L’association Demain sera non-fumeur (DNF) critique le rapport britannique affirmant que « vapoter est 95 % moins nocif que fumer », le qualifiant d’« escroquerie intellectuelle ». Toutefois, l’analyse présentée repose sur une série d’erreurs méthodologiques : formulations inventées, confusions entre risques et coûts, et interprétations de synonymes considérées comme contradictoires.
Sommaire
Les 95 %, un chiffre dont les fondements sont contestables
Les associations anti-tabac en France sont très actives. Après Contre-Feu le 18 mars 2026, c’est au tour de DNF (Demain sera non-fumeur) de s’exprimer aujourd’hui. L’association française examine dans un article l’affirmation selon laquelle « vapoter est 95 % moins nocif que fumer », qu’elle juge être une « escroquerie intellectuelle ». Pour mémoire, cette affirmation provient d’un rapport britannique, publié en 2015, dont nous avons déjà scruté les limites méthodologiques. Il est important de noter que le chiffre de 95 % provient d’un rapport qui a suscité, et continue de susciter, des débats scientifiques.
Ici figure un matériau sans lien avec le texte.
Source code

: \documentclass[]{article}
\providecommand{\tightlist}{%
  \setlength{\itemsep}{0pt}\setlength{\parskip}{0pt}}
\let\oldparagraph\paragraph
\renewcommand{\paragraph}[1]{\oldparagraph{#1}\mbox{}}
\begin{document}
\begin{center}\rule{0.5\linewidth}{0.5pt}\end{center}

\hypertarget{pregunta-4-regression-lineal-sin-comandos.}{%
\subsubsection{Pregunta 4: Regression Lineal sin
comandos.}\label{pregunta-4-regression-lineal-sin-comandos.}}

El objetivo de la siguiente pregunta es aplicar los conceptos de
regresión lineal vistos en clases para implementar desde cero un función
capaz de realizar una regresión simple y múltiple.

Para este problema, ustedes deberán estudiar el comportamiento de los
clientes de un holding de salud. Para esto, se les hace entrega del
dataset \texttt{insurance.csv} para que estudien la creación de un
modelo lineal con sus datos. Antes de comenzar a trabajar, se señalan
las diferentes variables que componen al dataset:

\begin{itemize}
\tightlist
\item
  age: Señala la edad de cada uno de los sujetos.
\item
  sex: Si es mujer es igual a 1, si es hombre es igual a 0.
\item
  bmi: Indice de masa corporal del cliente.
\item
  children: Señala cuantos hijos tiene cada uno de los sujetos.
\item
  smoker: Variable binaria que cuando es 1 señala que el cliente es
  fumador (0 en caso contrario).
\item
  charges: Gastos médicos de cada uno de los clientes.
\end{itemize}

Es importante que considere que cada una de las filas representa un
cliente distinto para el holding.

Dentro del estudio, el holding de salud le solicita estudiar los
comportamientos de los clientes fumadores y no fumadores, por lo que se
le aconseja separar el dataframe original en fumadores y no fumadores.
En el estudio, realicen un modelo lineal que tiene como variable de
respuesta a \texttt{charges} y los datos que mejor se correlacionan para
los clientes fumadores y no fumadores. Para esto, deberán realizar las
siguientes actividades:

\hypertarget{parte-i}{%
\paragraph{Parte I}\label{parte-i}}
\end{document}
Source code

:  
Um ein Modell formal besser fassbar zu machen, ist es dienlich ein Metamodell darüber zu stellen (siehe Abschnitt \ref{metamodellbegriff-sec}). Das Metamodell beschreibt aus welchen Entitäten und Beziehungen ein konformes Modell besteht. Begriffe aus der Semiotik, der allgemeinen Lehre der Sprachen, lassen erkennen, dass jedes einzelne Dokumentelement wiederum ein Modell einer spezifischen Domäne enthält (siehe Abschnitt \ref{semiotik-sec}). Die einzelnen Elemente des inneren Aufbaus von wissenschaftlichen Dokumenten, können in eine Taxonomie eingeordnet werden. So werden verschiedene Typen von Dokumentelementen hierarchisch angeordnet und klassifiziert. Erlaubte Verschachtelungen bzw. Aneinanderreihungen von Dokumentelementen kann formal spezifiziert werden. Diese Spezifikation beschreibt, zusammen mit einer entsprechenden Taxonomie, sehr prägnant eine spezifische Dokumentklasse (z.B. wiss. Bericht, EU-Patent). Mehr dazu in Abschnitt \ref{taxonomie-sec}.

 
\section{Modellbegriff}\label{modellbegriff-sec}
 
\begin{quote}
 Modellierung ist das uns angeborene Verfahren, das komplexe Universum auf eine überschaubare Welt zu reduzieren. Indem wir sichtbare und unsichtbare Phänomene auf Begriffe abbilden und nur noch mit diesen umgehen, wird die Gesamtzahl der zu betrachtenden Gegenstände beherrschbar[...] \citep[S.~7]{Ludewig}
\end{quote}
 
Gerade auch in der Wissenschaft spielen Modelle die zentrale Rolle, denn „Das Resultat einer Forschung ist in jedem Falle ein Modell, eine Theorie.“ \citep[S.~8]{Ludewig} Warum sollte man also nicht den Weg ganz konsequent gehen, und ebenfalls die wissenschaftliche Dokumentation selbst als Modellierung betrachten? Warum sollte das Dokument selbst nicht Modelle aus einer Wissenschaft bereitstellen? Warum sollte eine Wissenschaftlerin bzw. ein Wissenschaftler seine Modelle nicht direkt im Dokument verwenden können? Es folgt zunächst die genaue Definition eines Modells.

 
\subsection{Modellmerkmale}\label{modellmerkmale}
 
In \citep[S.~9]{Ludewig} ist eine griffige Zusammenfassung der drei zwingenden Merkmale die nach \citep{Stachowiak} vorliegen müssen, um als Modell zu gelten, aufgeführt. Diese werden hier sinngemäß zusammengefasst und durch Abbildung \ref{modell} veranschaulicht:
En réalité, ce chiffre ne provient pas d’une étude réalisée par l’agence de santé britannique elle-même, comme cela est souvent entendu, mais d’un consensus d’experts publié en 2014. Dans la hiérarchie des preuves scientifiques, les opinions d’experts se situent en bas de l’échelle, et ce, pour une raison précise : il s’agit uniquement d’une discussion collective entre plusieurs spécialistes d’un domaine particulier, qui établissent ensuite un rapport. Une opinion d’experts, ou consensus, ne repose donc pas sur des données empiriques directes, mais sur une « simple discussion ».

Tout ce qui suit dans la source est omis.